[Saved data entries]
################

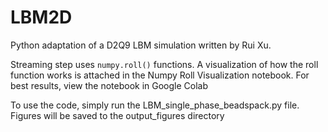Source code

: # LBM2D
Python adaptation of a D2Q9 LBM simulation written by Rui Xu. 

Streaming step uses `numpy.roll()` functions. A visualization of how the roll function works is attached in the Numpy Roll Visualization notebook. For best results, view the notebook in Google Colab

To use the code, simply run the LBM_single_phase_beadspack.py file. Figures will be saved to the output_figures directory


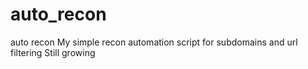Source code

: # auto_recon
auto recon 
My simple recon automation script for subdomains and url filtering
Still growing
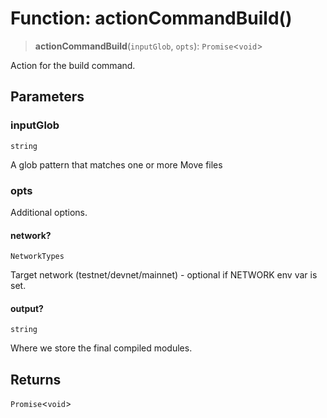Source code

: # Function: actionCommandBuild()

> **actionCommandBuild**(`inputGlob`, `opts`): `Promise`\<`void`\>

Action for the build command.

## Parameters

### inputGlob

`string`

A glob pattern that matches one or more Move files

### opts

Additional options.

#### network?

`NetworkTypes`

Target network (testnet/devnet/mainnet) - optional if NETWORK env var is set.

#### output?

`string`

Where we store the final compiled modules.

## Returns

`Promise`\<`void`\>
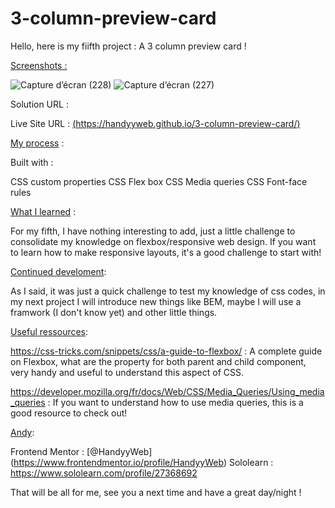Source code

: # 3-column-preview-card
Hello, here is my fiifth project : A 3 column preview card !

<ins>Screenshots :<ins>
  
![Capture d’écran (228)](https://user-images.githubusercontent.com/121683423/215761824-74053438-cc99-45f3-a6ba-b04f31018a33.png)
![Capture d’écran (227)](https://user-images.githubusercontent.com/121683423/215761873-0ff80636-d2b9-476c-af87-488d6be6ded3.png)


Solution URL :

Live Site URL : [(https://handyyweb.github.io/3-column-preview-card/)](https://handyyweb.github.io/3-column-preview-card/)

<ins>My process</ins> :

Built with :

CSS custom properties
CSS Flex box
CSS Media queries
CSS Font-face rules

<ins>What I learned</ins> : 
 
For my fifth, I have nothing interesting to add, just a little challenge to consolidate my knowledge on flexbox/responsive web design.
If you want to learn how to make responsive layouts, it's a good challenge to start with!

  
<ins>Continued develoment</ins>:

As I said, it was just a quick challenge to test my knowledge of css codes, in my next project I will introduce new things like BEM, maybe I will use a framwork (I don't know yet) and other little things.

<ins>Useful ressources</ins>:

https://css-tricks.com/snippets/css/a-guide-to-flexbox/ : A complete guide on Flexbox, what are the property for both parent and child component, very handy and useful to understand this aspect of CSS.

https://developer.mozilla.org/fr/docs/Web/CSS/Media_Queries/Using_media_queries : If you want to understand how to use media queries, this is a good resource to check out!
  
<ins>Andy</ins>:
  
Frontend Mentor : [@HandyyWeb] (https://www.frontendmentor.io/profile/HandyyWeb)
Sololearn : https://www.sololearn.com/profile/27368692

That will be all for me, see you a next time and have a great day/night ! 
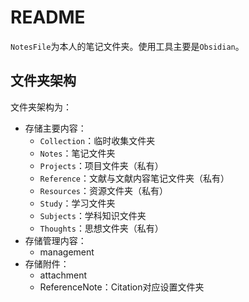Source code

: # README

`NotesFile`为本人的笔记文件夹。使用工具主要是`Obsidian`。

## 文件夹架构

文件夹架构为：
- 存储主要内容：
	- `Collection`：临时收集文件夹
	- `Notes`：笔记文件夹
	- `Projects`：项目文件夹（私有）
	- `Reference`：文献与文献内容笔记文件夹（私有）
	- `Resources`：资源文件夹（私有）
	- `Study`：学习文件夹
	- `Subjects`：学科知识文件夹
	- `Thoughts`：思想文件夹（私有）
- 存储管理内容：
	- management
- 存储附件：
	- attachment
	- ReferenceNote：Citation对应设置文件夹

################

> REQUIRED ACTION:
Exactly as written, copy the entries above without their pictures.

> SOLUTION BELOW:
Source code

: # LBM2D
Python adaptation of a D2Q9 LBM simulation written by Rui Xu. 

Streaming step uses `numpy.roll()` functions. A visualization of how the roll function works is attached in the Numpy Roll Visualization notebook. For best results, view the notebook in Google Colab

To use the code, simply run the LBM_single_phase_beadspack.py file. Figures will be saved to the output_figures directory


Source code

: # auto_recon
auto recon 
My simple recon automation script for subdomains and url filtering
Still growing
Source code

: # Function: actionCommandBuild()

> **actionCommandBuild**(`inputGlob`, `opts`): `Promise`\<`void`\>

Action for the build command.

## Parameters

### inputGlob

`string`

A glob pattern that matches one or more Move files

### opts

Additional options.

#### network?

`NetworkTypes`

Target network (testnet/devnet/mainnet) - optional if NETWORK env var is set.

#### output?

`string`

Where we store the final compiled modules.

## Returns

`Promise`\<`void`\>
Source code

: # 3-column-preview-card
Hello, here is my fiifth project : A 3 column preview card !

<ins>Screenshots :<ins>
  
![Capture d’écran (228)](https://user-images.githubusercontent.com/121683423/215761824-74053438-cc99-45f3-a6ba-b04f31018a33.png)
![Capture d’écran (227)](https://user-images.githubusercontent.com/121683423/215761873-0ff80636-d2b9-476c-af87-488d6be6ded3.png)


Solution URL :

Live Site URL : [(https://handyyweb.github.io/3-column-preview-card/)](https://handyyweb.github.io/3-column-preview-card/)

<ins>My process</ins> :

Built with :

CSS custom properties
CSS Flex box
CSS Media queries
CSS Font-face rules

<ins>What I learned</ins> : 
 
For my fifth, I have nothing interesting to add, just a little challenge to consolidate my knowledge on flexbox/responsive web design.
If you want to learn how to make responsive layouts, it's a good challenge to start with!

  
<ins>Continued develoment</ins>:

As I said, it was just a quick challenge to test my knowledge of css codes, in my next project I will introduce new things like BEM, maybe I will use a framwork (I don't know yet) and other little things.

<ins>Useful ressources</ins>:

https://css-tricks.com/snippets/css/a-guide-to-flexbox/ : A complete guide on Flexbox, what are the property for both parent and child component, very handy and useful to understand this aspect of CSS.

https://developer.mozilla.org/fr/docs/Web/CSS/Media_Queries/Using_media_queries : If you want to understand how to use media queries, this is a good resource to check out!
  
<ins>Andy</ins>:
  
Frontend Mentor : [@HandyyWeb] (https://www.frontendmentor.io/profile/HandyyWeb)
Sololearn : https://www.sololearn.com/profile/27368692

That will be all for me, see you a next time and have a great day/night ! 
Source code

: # README

`NotesFile`为本人的笔记文件夹。使用工具主要是`Obsidian`。

## 文件夹架构

文件夹架构为：
- 存储主要内容：
	- `Collection`：临时收集文件夹
	- `Notes`：笔记文件夹
	- `Projects`：项目文件夹（私有）
	- `Reference`：文献与文献内容笔记文件夹（私有）
	- `Resources`：资源文件夹（私有）
	- `Study`：学习文件夹
	- `Subjects`：学科知识文件夹
	- `Thoughts`：思想文件夹（私有）
- 存储管理内容：
	- management
- 存储附件：
	- attachment
	- ReferenceNote：Citation对应设置文件夹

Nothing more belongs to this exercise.